La loi Essoc (État au service d’une société de confiance), adoptée le 31 juillet 2018, est fidèle à l’entreprise du gouvernement de casse du service public.
Suite à l’adoption de cette loi, la nouvelle réforme de la petite enfance détériore une fois de plus la qualité d’accueil des enfants, mais aussi les conditions de travail des professionnels.
De fait, l’article 50 de la loi concerne les structures d’accueil de la petite enfance et contient des mesures inquiétantes : baisse du nombre des professionnelles les plus qualifiées auprès des enfants ; augmentation du nombre d’enfants par professionnel ; accueil d’enfants en surnombre « à titre exceptionnel » ; augmentation du nombre d’enfants en micro-crèches, passant de 10 à 16 ; réduction de la surface d’accueil par enfant : 5,5 m² au lieu de 7 m² actuellement.

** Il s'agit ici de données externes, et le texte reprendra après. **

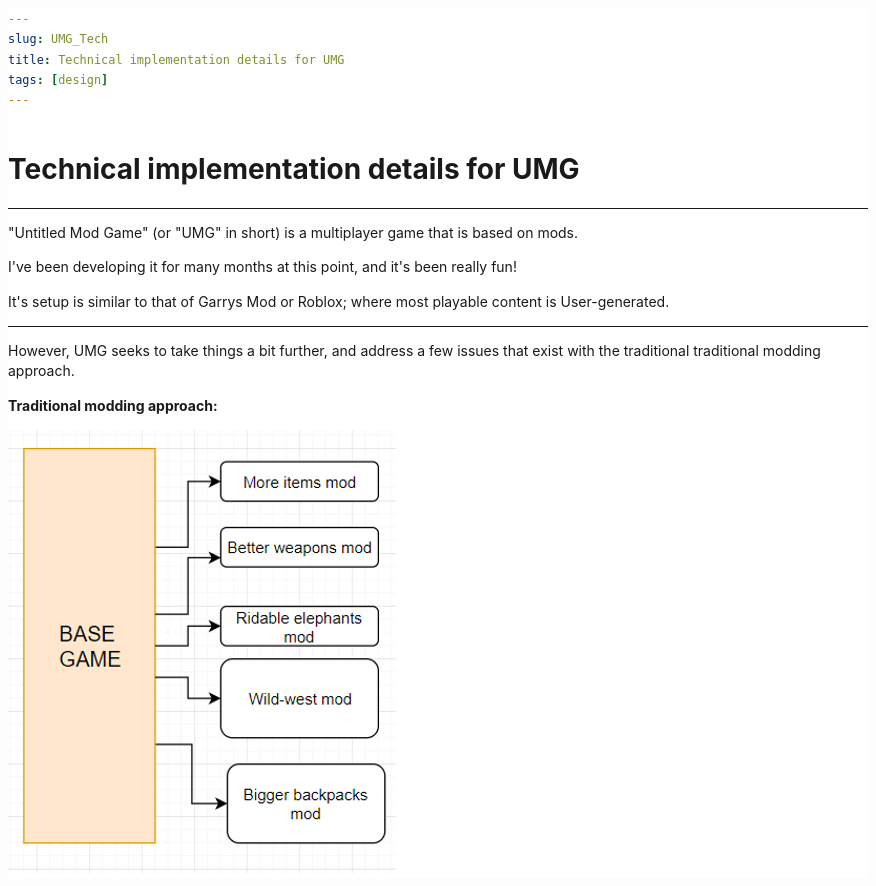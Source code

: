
 ```yaml
---
slug: UMG_Tech
title: Technical implementation details for UMG
tags: [design]
---
```



# Technical implementation details for UMG

----------------------------

"Untitled Mod Game" (or "UMG" in short) is a multiplayer
game that is based on mods.

I've been developing it for many months at this point, and it's been really
fun!

It's setup is similar to that of Garrys Mod or Roblox;
where most playable content is User-generated.

------------------------------

However, UMG seeks to take things a bit further, and address
a few issues that exist with the traditional traditional modding approach.

**Traditional modding approach:**

![traditional](images/regular_modding.png)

Contre ces mesures, la CGT et le collectif « Pas de bébés à la consigne » revendiquent notamment de revenir à un ratio d’au moins 50 % de professionnels les plus qualifiés en établissement, de limiter les possibilités d’accueil en surnombre à 110 % de l’effectif en EAJE (équipement d'accueil du jeune enfant) et de passer progressivement à un ratio moyen d’encadrement d’un professionnel qualifié pour 5 enfants.
La CGT défend un véritable service public de la petite enfance, ouvert prioritairement à tous les enfants dont les parents travaillent, sont en recherche d’emploi, en situation d’études ou de formation.